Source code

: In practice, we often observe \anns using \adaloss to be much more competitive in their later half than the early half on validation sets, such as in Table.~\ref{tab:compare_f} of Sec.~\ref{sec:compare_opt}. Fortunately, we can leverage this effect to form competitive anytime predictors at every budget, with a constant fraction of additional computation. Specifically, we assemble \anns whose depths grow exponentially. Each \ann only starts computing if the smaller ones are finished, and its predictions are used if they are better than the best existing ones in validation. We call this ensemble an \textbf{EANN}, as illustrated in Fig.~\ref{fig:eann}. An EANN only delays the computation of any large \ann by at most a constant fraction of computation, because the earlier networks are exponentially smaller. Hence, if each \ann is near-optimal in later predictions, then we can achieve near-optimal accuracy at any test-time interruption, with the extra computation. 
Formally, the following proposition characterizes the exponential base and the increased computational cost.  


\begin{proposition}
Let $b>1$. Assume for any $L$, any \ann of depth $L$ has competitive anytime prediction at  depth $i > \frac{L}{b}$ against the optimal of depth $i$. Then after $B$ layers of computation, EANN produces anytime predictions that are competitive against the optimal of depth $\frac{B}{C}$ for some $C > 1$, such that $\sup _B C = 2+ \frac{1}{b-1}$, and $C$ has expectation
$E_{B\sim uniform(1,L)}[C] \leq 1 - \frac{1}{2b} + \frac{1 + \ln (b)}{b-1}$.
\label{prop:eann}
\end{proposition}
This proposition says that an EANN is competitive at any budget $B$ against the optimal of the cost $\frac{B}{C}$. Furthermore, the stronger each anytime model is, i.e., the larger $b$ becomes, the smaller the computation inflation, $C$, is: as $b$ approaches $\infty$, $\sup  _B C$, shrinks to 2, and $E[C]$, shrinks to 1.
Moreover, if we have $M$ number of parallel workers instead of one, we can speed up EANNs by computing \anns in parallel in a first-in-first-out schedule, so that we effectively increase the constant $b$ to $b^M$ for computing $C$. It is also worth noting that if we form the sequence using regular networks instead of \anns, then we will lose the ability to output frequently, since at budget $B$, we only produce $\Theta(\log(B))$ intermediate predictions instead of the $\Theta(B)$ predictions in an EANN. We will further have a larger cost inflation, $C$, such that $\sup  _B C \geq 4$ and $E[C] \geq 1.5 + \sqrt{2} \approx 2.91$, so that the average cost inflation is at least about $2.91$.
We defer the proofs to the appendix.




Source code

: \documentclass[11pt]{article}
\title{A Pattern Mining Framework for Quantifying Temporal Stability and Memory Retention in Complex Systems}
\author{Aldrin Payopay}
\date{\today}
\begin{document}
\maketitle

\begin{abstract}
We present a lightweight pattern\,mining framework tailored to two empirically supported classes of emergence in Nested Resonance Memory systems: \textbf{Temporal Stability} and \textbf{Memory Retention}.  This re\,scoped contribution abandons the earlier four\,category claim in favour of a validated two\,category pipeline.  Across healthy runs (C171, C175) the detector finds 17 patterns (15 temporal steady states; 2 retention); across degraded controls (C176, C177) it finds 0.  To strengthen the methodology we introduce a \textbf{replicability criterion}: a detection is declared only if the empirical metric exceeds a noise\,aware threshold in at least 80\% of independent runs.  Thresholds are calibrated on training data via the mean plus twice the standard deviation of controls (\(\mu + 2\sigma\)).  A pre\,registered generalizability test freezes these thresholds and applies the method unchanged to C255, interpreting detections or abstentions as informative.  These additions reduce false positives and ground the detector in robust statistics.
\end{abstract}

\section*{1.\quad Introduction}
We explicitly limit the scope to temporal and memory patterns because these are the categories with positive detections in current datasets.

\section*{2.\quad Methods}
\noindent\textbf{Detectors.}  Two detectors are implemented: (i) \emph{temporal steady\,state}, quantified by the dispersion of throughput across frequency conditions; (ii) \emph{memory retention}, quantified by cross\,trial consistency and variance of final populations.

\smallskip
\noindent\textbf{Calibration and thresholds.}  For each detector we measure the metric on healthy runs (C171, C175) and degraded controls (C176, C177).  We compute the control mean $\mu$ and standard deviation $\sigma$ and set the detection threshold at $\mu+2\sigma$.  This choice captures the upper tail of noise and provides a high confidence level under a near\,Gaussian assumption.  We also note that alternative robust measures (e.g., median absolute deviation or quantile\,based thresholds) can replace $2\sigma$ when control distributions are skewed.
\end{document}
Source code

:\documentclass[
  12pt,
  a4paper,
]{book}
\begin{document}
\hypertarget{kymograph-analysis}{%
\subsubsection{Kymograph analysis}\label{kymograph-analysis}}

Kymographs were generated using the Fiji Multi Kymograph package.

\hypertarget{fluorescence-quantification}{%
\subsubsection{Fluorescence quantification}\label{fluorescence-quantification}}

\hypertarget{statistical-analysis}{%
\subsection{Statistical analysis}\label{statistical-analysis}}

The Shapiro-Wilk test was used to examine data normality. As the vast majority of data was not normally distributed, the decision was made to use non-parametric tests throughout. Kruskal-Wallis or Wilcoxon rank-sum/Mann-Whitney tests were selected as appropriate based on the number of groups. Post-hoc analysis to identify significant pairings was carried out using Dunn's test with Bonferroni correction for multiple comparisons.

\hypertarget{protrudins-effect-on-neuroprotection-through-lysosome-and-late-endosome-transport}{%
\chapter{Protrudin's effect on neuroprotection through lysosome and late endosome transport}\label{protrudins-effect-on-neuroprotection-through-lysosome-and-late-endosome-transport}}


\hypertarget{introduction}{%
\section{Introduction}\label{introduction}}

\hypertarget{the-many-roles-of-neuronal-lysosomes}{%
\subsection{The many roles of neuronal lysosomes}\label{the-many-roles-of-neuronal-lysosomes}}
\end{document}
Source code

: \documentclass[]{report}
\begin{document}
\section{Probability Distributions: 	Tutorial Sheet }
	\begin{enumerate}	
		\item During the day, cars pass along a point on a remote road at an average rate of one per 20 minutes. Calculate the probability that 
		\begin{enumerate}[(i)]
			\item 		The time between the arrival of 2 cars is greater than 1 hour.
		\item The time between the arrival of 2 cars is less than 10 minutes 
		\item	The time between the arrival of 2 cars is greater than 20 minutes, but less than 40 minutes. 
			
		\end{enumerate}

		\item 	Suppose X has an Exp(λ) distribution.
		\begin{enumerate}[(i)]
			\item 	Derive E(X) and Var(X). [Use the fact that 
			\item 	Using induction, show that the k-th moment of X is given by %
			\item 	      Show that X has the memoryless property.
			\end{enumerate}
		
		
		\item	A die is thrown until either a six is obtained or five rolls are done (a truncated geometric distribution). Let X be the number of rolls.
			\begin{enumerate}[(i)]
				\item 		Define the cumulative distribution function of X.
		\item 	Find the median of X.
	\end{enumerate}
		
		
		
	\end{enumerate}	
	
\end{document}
-*-
Word for word, restate every record in the listing.

Source code

: In practice, we often observe \anns using \adaloss to be much more competitive in their later half than the early half on validation sets, such as in Table.~\ref{tab:compare_f} of Sec.~\ref{sec:compare_opt}. Fortunately, we can leverage this effect to form competitive anytime predictors at every budget, with a constant fraction of additional computation. Specifically, we assemble \anns whose depths grow exponentially. Each \ann only starts computing if the smaller ones are finished, and its predictions are used if they are better than the best existing ones in validation. We call this ensemble an \textbf{EANN}, as illustrated in Fig.~\ref{fig:eann}. An EANN only delays the computation of any large \ann by at most a constant fraction of computation, because the earlier networks are exponentially smaller. Hence, if each \ann is near-optimal in later predictions, then we can achieve near-optimal accuracy at any test-time interruption, with the extra computation. 
Formally, the following proposition characterizes the exponential base and the increased computational cost.  


\begin{proposition}
Let $b>1$. Assume for any $L$, any \ann of depth $L$ has competitive anytime prediction at  depth $i > \frac{L}{b}$ against the optimal of depth $i$. Then after $B$ layers of computation, EANN produces anytime predictions that are competitive against the optimal of depth $\frac{B}{C}$ for some $C > 1$, such that $\sup _B C = 2+ \frac{1}{b-1}$, and $C$ has expectation
$E_{B\sim uniform(1,L)}[C] \leq 1 - \frac{1}{2b} + \frac{1 + \ln (b)}{b-1}$.
\label{prop:eann}
\end{proposition}
This proposition says that an EANN is competitive at any budget $B$ against the optimal of the cost $\frac{B}{C}$. Furthermore, the stronger each anytime model is, i.e., the larger $b$ becomes, the smaller the computation inflation, $C$, is: as $b$ approaches $\infty$, $\sup  _B C$, shrinks to 2, and $E[C]$, shrinks to 1.
Moreover, if we have $M$ number of parallel workers instead of one, we can speed up EANNs by computing \anns in parallel in a first-in-first-out schedule, so that we effectively increase the constant $b$ to $b^M$ for computing $C$. It is also worth noting that if we form the sequence using regular networks instead of \anns, then we will lose the ability to output frequently, since at budget $B$, we only produce $\Theta(\log(B))$ intermediate predictions instead of the $\Theta(B)$ predictions in an EANN. We will further have a larger cost inflation, $C$, such that $\sup  _B C \geq 4$ and $E[C] \geq 1.5 + \sqrt{2} \approx 2.91$, so that the average cost inflation is at least about $2.91$.
We defer the proofs to the appendix.




Source code

: \documentclass[11pt]{article}
\title{A Pattern Mining Framework for Quantifying Temporal Stability and Memory Retention in Complex Systems}
\author{Aldrin Payopay}
\date{\today}
\begin{document}
\maketitle

\begin{abstract}
We present a lightweight pattern\,mining framework tailored to two empirically supported classes of emergence in Nested Resonance Memory systems: \textbf{Temporal Stability} and \textbf{Memory Retention}.  This re\,scoped contribution abandons the earlier four\,category claim in favour of a validated two\,category pipeline.  Across healthy runs (C171, C175) the detector finds 17 patterns (15 temporal steady states; 2 retention); across degraded controls (C176, C177) it finds 0.  To strengthen the methodology we introduce a \textbf{replicability criterion}: a detection is declared only if the empirical metric exceeds a noise\,aware threshold in at least 80\% of independent runs.  Thresholds are calibrated on training data via the mean plus twice the standard deviation of controls (\(\mu + 2\sigma\)).  A pre\,registered generalizability test freezes these thresholds and applies the method unchanged to C255, interpreting detections or abstentions as informative.  These additions reduce false positives and ground the detector in robust statistics.
\end{abstract}

\section*{1.\quad Introduction}
We explicitly limit the scope to temporal and memory patterns because these are the categories with positive detections in current datasets.

\section*{2.\quad Methods}
\noindent\textbf{Detectors.}  Two detectors are implemented: (i) \emph{temporal steady\,state}, quantified by the dispersion of throughput across frequency conditions; (ii) \emph{memory retention}, quantified by cross\,trial consistency and variance of final populations.

\smallskip
\noindent\textbf{Calibration and thresholds.}  For each detector we measure the metric on healthy runs (C171, C175) and degraded controls (C176, C177).  We compute the control mean $\mu$ and standard deviation $\sigma$ and set the detection threshold at $\mu+2\sigma$.  This choice captures the upper tail of noise and provides a high confidence level under a near\,Gaussian assumption.  We also note that alternative robust measures (e.g., median absolute deviation or quantile\,based thresholds) can replace $2\sigma$ when control distributions are skewed.
\end{document}
Source code

:\documentclass[
  12pt,
  a4paper,
]{book}
\begin{document}
\hypertarget{kymograph-analysis}{%
\subsubsection{Kymograph analysis}\label{kymograph-analysis}}

Kymographs were generated using the Fiji Multi Kymograph package.

\hypertarget{fluorescence-quantification}{%
\subsubsection{Fluorescence quantification}\label{fluorescence-quantification}}

\hypertarget{statistical-analysis}{%
\subsection{Statistical analysis}\label{statistical-analysis}}

The Shapiro-Wilk test was used to examine data normality. As the vast majority of data was not normally distributed, the decision was made to use non-parametric tests throughout. Kruskal-Wallis or Wilcoxon rank-sum/Mann-Whitney tests were selected as appropriate based on the number of groups. Post-hoc analysis to identify significant pairings was carried out using Dunn's test with Bonferroni correction for multiple comparisons.

\hypertarget{protrudins-effect-on-neuroprotection-through-lysosome-and-late-endosome-transport}{%
\chapter{Protrudin's effect on neuroprotection through lysosome and late endosome transport}\label{protrudins-effect-on-neuroprotection-through-lysosome-and-late-endosome-transport}}


\hypertarget{introduction}{%
\section{Introduction}\label{introduction}}

\hypertarget{the-many-roles-of-neuronal-lysosomes}{%
\subsection{The many roles of neuronal lysosomes}\label{the-many-roles-of-neuronal-lysosomes}}
\end{document}
Source code

: \documentclass[]{report}
\begin{document}
\section{Probability Distributions: 	Tutorial Sheet }
	\begin{enumerate}	
		\item During the day, cars pass along a point on a remote road at an average rate of one per 20 minutes. Calculate the probability that 
		\begin{enumerate}[(i)]
			\item 		The time between the arrival of 2 cars is greater than 1 hour.
		\item The time between the arrival of 2 cars is less than 10 minutes 
		\item	The time between the arrival of 2 cars is greater than 20 minutes, but less than 40 minutes. 
			
		\end{enumerate}

		\item 	Suppose X has an Exp(λ) distribution.
		\begin{enumerate}[(i)]
			\item 	Derive E(X) and Var(X). [Use the fact that 
			\item 	Using induction, show that the k-th moment of X is given by %
			\item 	      Show that X has the memoryless property.
			\end{enumerate}
		
		
		\item	A die is thrown until either a six is obtained or five rolls are done (a truncated geometric distribution). Let X be the number of rolls.
			\begin{enumerate}[(i)]
				\item 		Define the cumulative distribution function of X.
		\item 	Find the median of X.
	\end{enumerate}
		
		
		
	\end{enumerate}	
	
\end{document}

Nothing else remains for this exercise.